Crítica | Marvin

Marvin trata de pessoas comuns, usando o exemplo do seu personagem-título, um jovem que nasce dentro de uma família bastante pobre, moradora de uma aldeia no interior da França e beneficiária de auxílios do governo para subsistir. Nesse ínterim, ele começa a dar vazão aos seus sentimentos e desejos por pessoas do mesmo sexo, já criança e tem que lidar com a culpa proveniente do conservadorismo muito comum entre as pessoas mais simples, tendo de driblar o complexo processo da puberdade e seus demônios internos, além dos olhares e violências infelizmente comuns a uma sociedade retrograda como a da atualidade.

O filme de Anne Fontaine – de Agnus Dei e Coco Antes de Channel – não poupa seu espectador dos abusos que ocorrem com Marvin e com os que o orbitam, sem evidentemente ser explícito com relação aos abusos, agressões e assédios.
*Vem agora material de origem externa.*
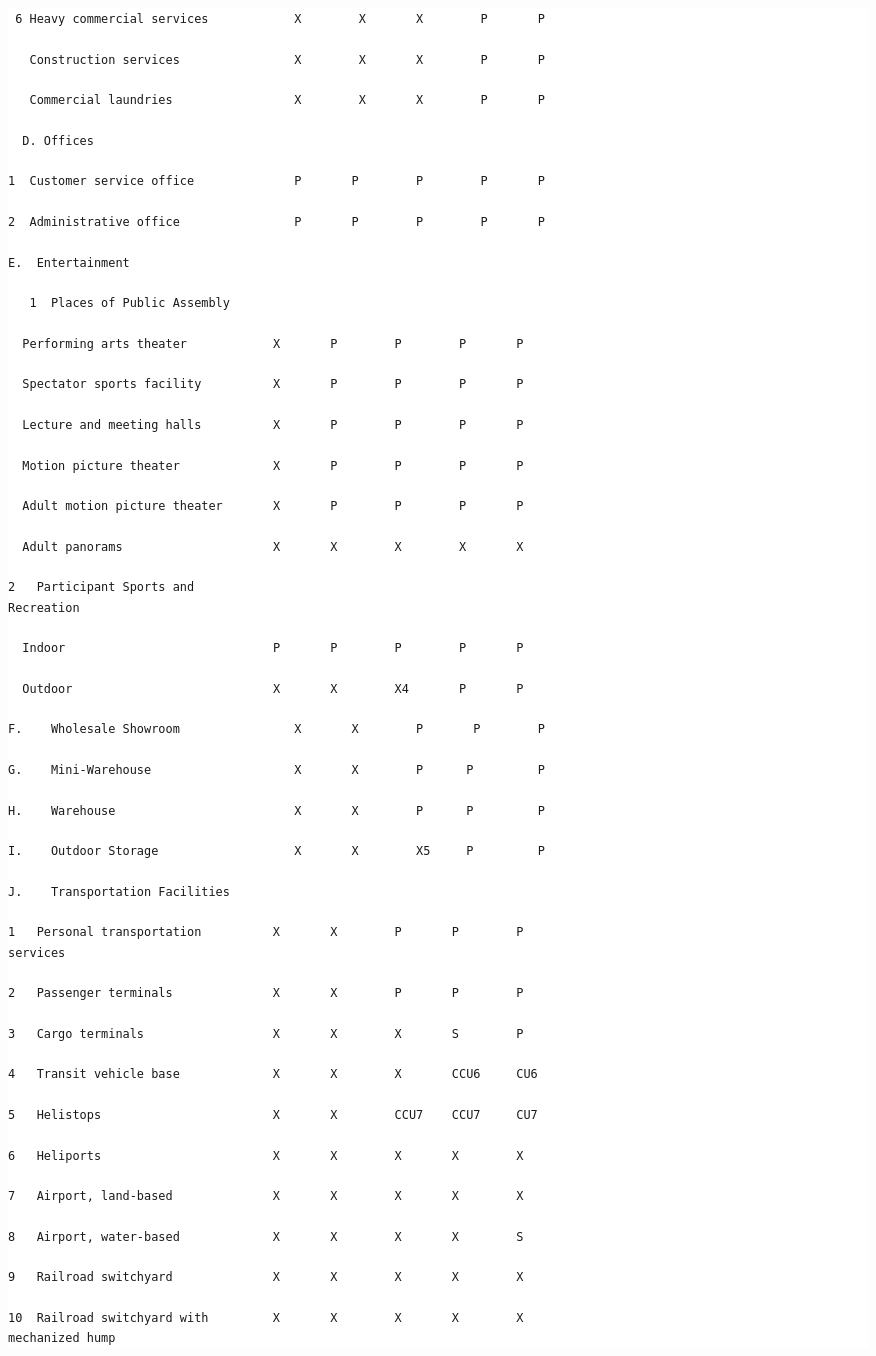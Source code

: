      6 Heavy commercial services            X        X       X        P       P  
  
       Construction services                X        X       X        P       P  
  
       Commercial laundries                 X        X       X        P       P  
  
      D. Offices  
  
    1  Customer service office              P       P        P        P       P  
  
    2  Administrative office                P       P        P        P       P  
  
    E.  Entertainment  
  
       1  Places of Public Assembly  
  
      Performing arts theater            X       P        P        P       P  
  
      Spectator sports facility          X       P        P        P       P  
  
      Lecture and meeting halls          X       P        P        P       P  
  
      Motion picture theater             X       P        P        P       P  
  
      Adult motion picture theater       X       P        P        P       P  
  
      Adult panorams                     X       X        X        X       X  
  
    2   Participant Sports and  
    Recreation  
  
      Indoor                             P       P        P        P       P  
  
      Outdoor                            X       X        X4       P       P  
  
    F.    Wholesale Showroom                X       X        P       P        P  
  
    G.    Mini-Warehouse                    X       X        P      P         P  
  
    H.    Warehouse                         X       X        P      P         P  
  
    I.    Outdoor Storage                   X       X        X5     P         P  
  
    J.    Transportation Facilities  
  
    1   Personal transportation          X       X        P       P        P  
    services  
  
    2   Passenger terminals              X       X        P       P        P  
  
    3   Cargo terminals                  X       X        X       S        P  
  
    4   Transit vehicle base             X       X        X       CCU6     CU6  
  
    5   Helistops                        X       X        CCU7    CCU7     CU7  
  
    6   Heliports                        X       X        X       X        X  
  
    7   Airport, land-based              X       X        X       X        X  
  
    8   Airport, water-based             X       X        X       X        S  
  
    9   Railroad switchyard              X       X        X       X        X  
  
    10  Railroad switchyard with         X       X        X       X        X  
    mechanized hump  
  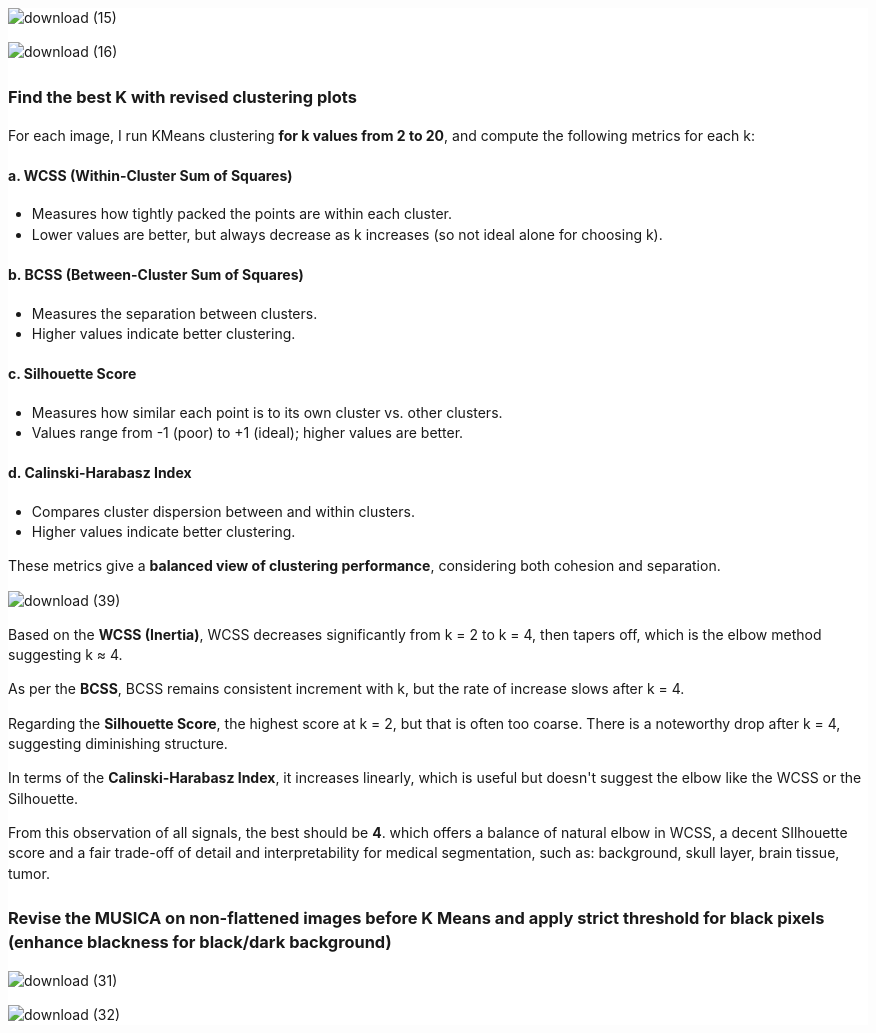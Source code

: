 ![download (15)](https://github.com/user-attachments/assets/405ef50d-f565-4d3d-ad18-655efc59b36d)

![download (16)](https://github.com/user-attachments/assets/81394d7a-f58d-468c-9754-e7638bd0a569)

### Find the best K with revised clustering plots

For each image, I run KMeans clustering **for k values from 2 to 20**, and compute the following metrics for each k:

#### a. **WCSS (Within-Cluster Sum of Squares)**
- Measures how tightly packed the points are within each cluster.
- Lower values are better, but always decrease as k increases (so not ideal alone for choosing k).

#### b. **BCSS (Between-Cluster Sum of Squares)**
- Measures the separation between clusters.
- Higher values indicate better clustering.

#### c. **Silhouette Score**
- Measures how similar each point is to its own cluster vs. other clusters.
- Values range from -1 (poor) to +1 (ideal); higher values are better.

#### d. **Calinski-Harabasz Index**
- Compares cluster dispersion between and within clusters.
- Higher values indicate better clustering.

These metrics give a **balanced view of clustering performance**, considering both cohesion and separation.

![download (39)](https://github.com/user-attachments/assets/bd30daed-fc7c-47e6-bb03-6945921885d0)

Based on the **WCSS (Inertia)**, WCSS decreases significantly from k = 2 to k = 4, then tapers off, which is the elbow method suggesting k ≈ 4.

As per the **BCSS**, BCSS remains consistent increment with k, but the rate of increase slows after k = 4.

Regarding the **Silhouette Score**, the highest score at k = 2, but that is often too coarse. There is a noteworthy drop after k = 4, suggesting diminishing structure.

In terms of the **Calinski-Harabasz Index**, it increases linearly, which is useful but doesn't suggest the elbow like the WCSS or the Silhouette.

From this observation of all signals, the best should be **4**. which offers a balance of natural elbow in WCSS, a decent SIlhouette score and a fair trade-off of detail and interpretability for medical segmentation, such as: background, skull layer, brain tissue, tumor.

### Revise the MUSICA on non-flattened images before K Means and apply strict threshold for black pixels (enhance blackness for black/dark background)

![download (31)](https://github.com/user-attachments/assets/40dc64e1-68e2-44bf-9995-d2defb70f2cd)

![download (32)](https://github.com/user-attachments/assets/a8d28fab-e781-4dfb-ade4-2a26476c7bd1)
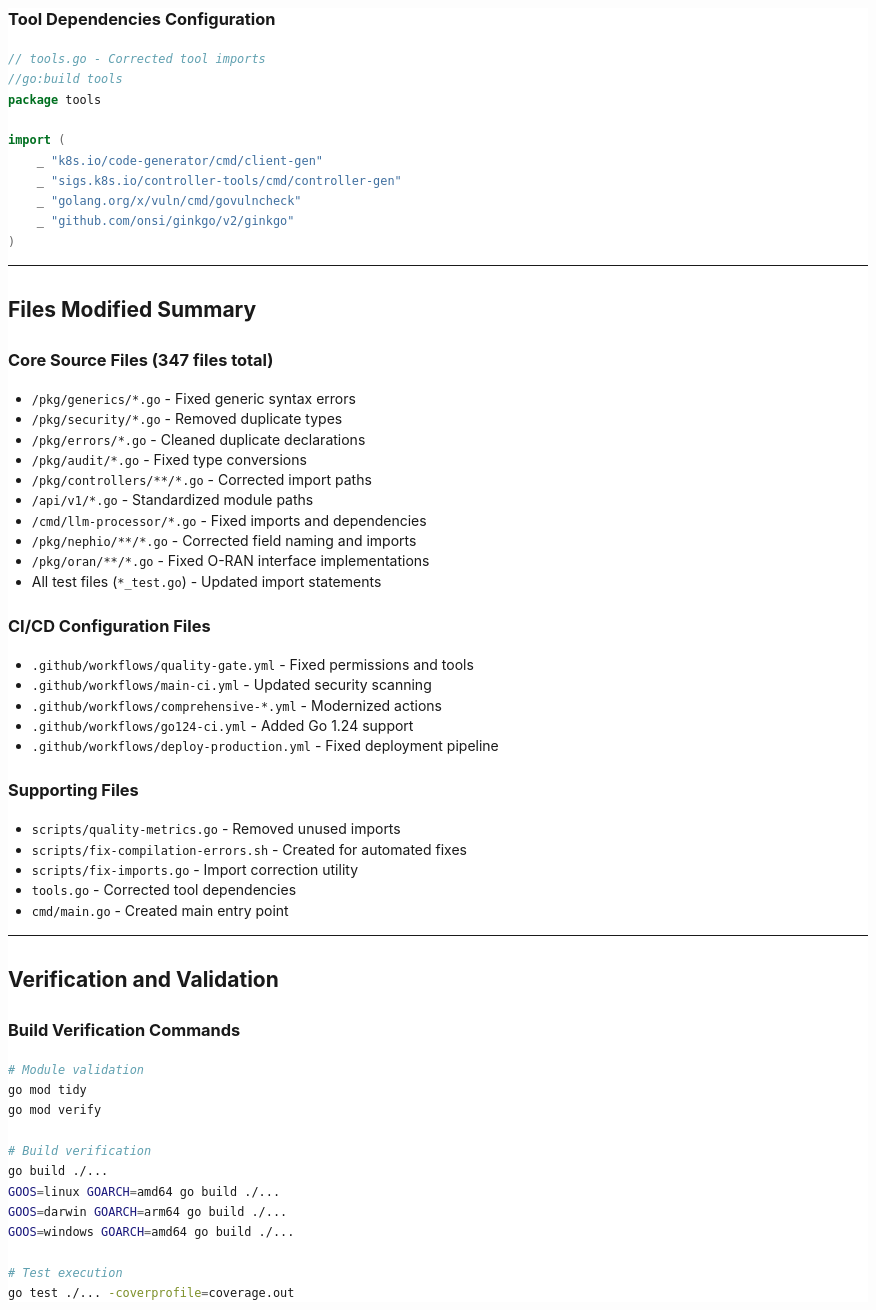 ### Tool Dependencies Configuration
```go
// tools.go - Corrected tool imports
//go:build tools
package tools

import (
    _ "k8s.io/code-generator/cmd/client-gen"
    _ "sigs.k8s.io/controller-tools/cmd/controller-gen"
    _ "golang.org/x/vuln/cmd/govulncheck"
    _ "github.com/onsi/ginkgo/v2/ginkgo"
)
```

---

## Files Modified Summary

### Core Source Files (347 files total)
- `/pkg/generics/*.go` - Fixed generic syntax errors
- `/pkg/security/*.go` - Removed duplicate types
- `/pkg/errors/*.go` - Cleaned duplicate declarations
- `/pkg/audit/*.go` - Fixed type conversions
- `/pkg/controllers/**/*.go` - Corrected import paths
- `/api/v1/*.go` - Standardized module paths
- `/cmd/llm-processor/*.go` - Fixed imports and dependencies
- `/pkg/nephio/**/*.go` - Corrected field naming and imports
- `/pkg/oran/**/*.go` - Fixed O-RAN interface implementations
- All test files (`*_test.go`) - Updated import statements

### CI/CD Configuration Files
- `.github/workflows/quality-gate.yml` - Fixed permissions and tools
- `.github/workflows/main-ci.yml` - Updated security scanning
- `.github/workflows/comprehensive-*.yml` - Modernized actions
- `.github/workflows/go124-ci.yml` - Added Go 1.24 support
- `.github/workflows/deploy-production.yml` - Fixed deployment pipeline

### Supporting Files
- `scripts/quality-metrics.go` - Removed unused imports
- `scripts/fix-compilation-errors.sh` - Created for automated fixes
- `scripts/fix-imports.go` - Import correction utility
- `tools.go` - Corrected tool dependencies
- `cmd/main.go` - Created main entry point

---

## Verification and Validation

### Build Verification Commands
```bash
# Module validation
go mod tidy
go mod verify

# Build verification
go build ./...
GOOS=linux GOARCH=amd64 go build ./...
GOOS=darwin GOARCH=arm64 go build ./...
GOOS=windows GOARCH=amd64 go build ./...

# Test execution
go test ./... -coverprofile=coverage.out
```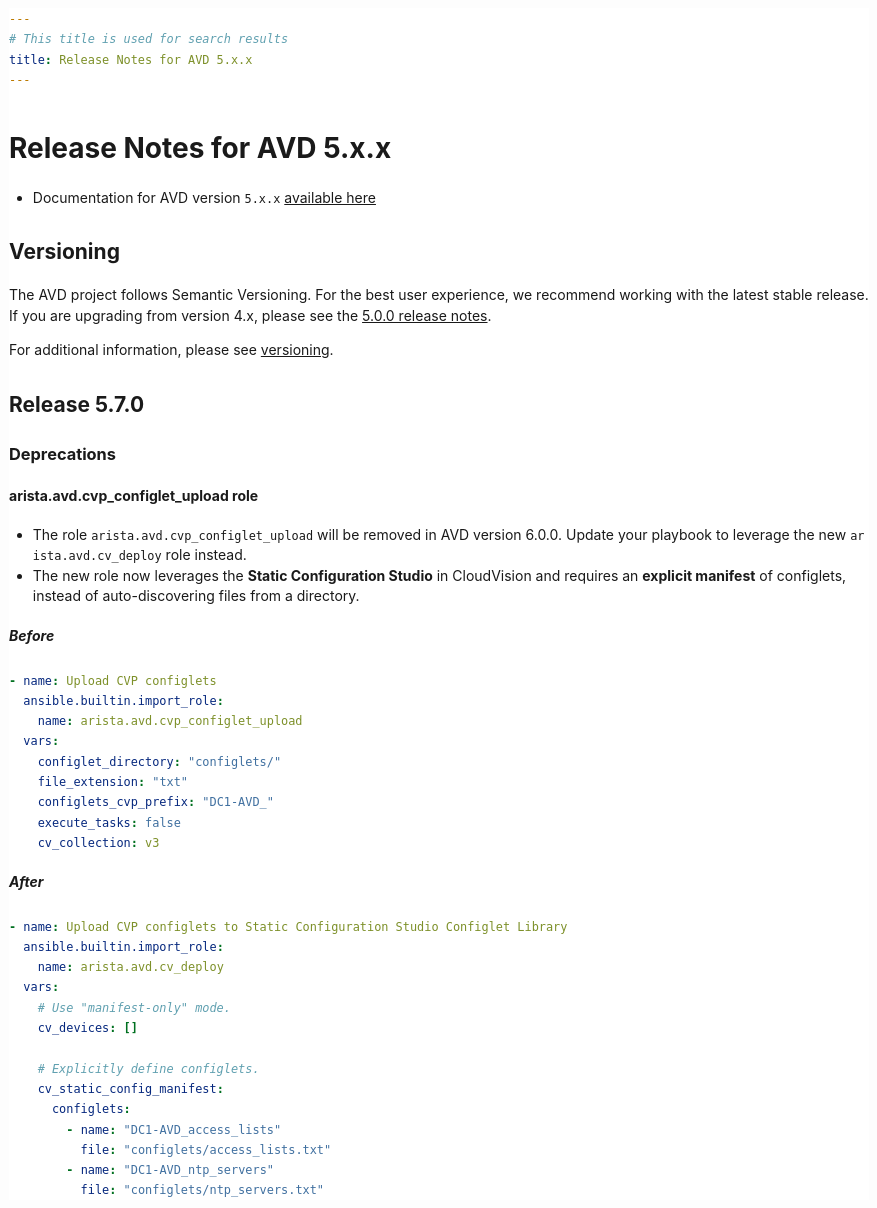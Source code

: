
 ```yaml
---
# This title is used for search results
title: Release Notes for AVD 5.x.x
---
```



# Release Notes for AVD 5.x.x

- Documentation for AVD version `5.x.x` [available here](https://avd.arista.com/5.x/)

## Versioning

The AVD project follows Semantic Versioning. For the best user experience, we recommend working with the latest stable release. If you are upgrading from version 4.x, please see the [5.0.0 release notes](#release-500).

For additional information, please see [versioning](../versioning/semantic-versioning.md).



## Release 5.7.0

### Deprecations

#### arista.avd.cvp_configlet_upload role

- The role `arista.avd.cvp_configlet_upload` will be removed in AVD version 6.0.0. Update your playbook to leverage the new `arista.avd.cv_deploy` role instead.
- The new role now leverages the **Static Configuration Studio** in CloudVision and requires an **explicit manifest** of configlets, instead of auto-discovering files from a directory.

##### Before

```yaml
- name: Upload CVP configlets
  ansible.builtin.import_role:
    name: arista.avd.cvp_configlet_upload
  vars:
    configlet_directory: "configlets/"
    file_extension: "txt"
    configlets_cvp_prefix: "DC1-AVD_"
    execute_tasks: false
    cv_collection: v3
```

##### After

```yaml
- name: Upload CVP configlets to Static Configuration Studio Configlet Library
  ansible.builtin.import_role:
    name: arista.avd.cv_deploy
  vars:
    # Use "manifest-only" mode.
    cv_devices: []

    # Explicitly define configlets.
    cv_static_config_manifest:
      configlets:
        - name: "DC1-AVD_access_lists"
          file: "configlets/access_lists.txt"
        - name: "DC1-AVD_ntp_servers"
          file: "configlets/ntp_servers.txt"
```
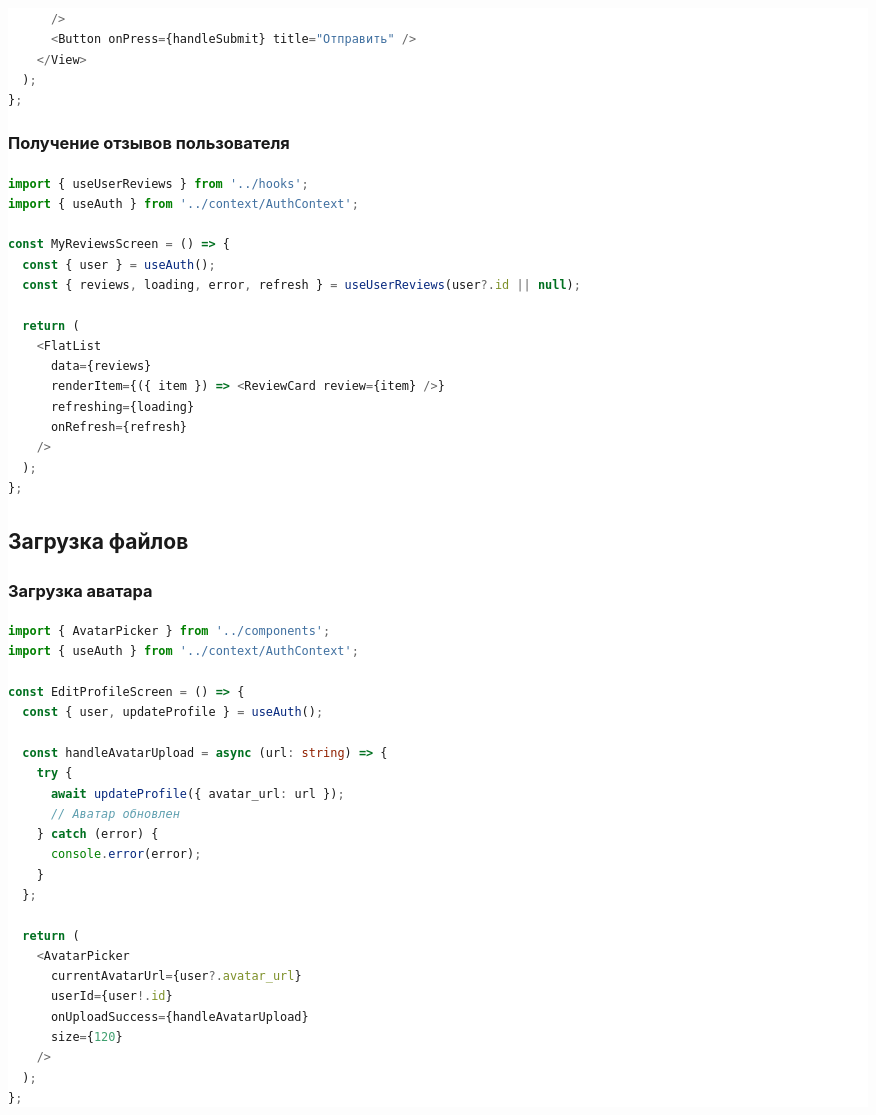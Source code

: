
 ```typescript
      />
      <Button onPress={handleSubmit} title="Отправить" />
    </View>
  );
};
```

### Получение отзывов пользователя

```typescript
import { useUserReviews } from '../hooks';
import { useAuth } from '../context/AuthContext';

const MyReviewsScreen = () => {
  const { user } = useAuth();
  const { reviews, loading, error, refresh } = useUserReviews(user?.id || null);

  return (
    <FlatList
      data={reviews}
      renderItem={({ item }) => <ReviewCard review={item} />}
      refreshing={loading}
      onRefresh={refresh}
    />
  );
};
```

## Загрузка файлов

### Загрузка аватара

```typescript
import { AvatarPicker } from '../components';
import { useAuth } from '../context/AuthContext';

const EditProfileScreen = () => {
  const { user, updateProfile } = useAuth();

  const handleAvatarUpload = async (url: string) => {
    try {
      await updateProfile({ avatar_url: url });
      // Аватар обновлен
    } catch (error) {
      console.error(error);
    }
  };

  return (
    <AvatarPicker
      currentAvatarUrl={user?.avatar_url}
      userId={user!.id}
      onUploadSuccess={handleAvatarUpload}
      size={120}
    />
  );
};
```
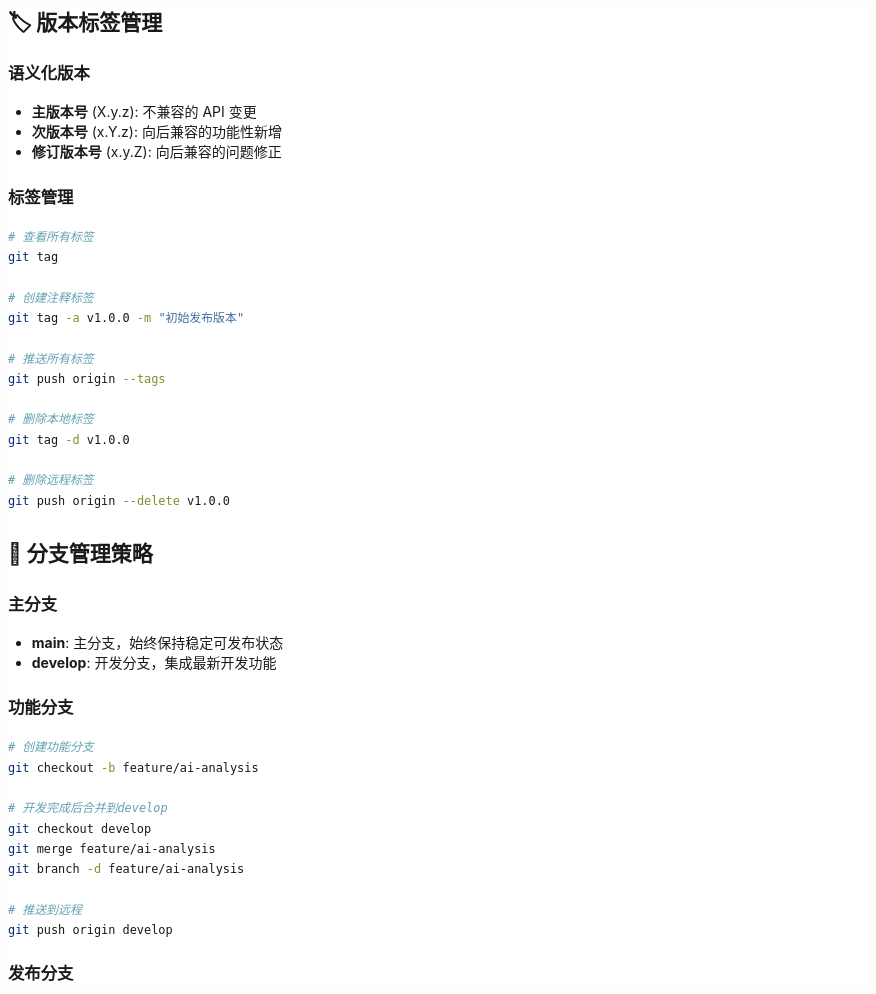 ## 🏷️ 版本标签管理

### 语义化版本

- **主版本号** (X.y.z): 不兼容的 API 变更
- **次版本号** (x.Y.z): 向后兼容的功能性新增
- **修订版本号** (x.y.Z): 向后兼容的问题修正

### 标签管理

```bash
# 查看所有标签
git tag

# 创建注释标签
git tag -a v1.0.0 -m "初始发布版本"

# 推送所有标签
git push origin --tags

# 删除本地标签
git tag -d v1.0.0

# 删除远程标签
git push origin --delete v1.0.0
```

## 🔧 分支管理策略

### 主分支

- **main**: 主分支，始终保持稳定可发布状态
- **develop**: 开发分支，集成最新开发功能

### 功能分支

```bash
# 创建功能分支
git checkout -b feature/ai-analysis

# 开发完成后合并到develop
git checkout develop
git merge feature/ai-analysis
git branch -d feature/ai-analysis

# 推送到远程
git push origin develop
```

### 发布分支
O roteiro é inteligente e consegue transitar bem entre a infância tímida, onde o protagonista é alvo de uma série de preconceitos e rejeições, até a puberdade, onde ele conhece o teatro e sua vocação artística.

A segunda metade mostrando a vida mais madura do personagem perde um pouco de fôlego e força, dependendo demais do intérprete do personagem mais velho, Finnegan Oldfield. Apesar do desempenho sensacional do ator, a maior parte das situações que ocorrem nesse momento guardam poucas ou nenhuma emoção realmente destacável.

Ao final há um pouco de resgate do caráter inicial de Marvin, com o personagem conversando com seu pai no novo ambiente em que vive, sob uma nova perspectiva, e por ter conseguido o que sempre buscou há um novo encarar da situação vista pelo seu parente. O roteiro aqui usa da obviedade para fazer duras críticas a hipocrisia vigente no olhar comum da população e na criação de expectativas que normalmente ocorrem entre gerações.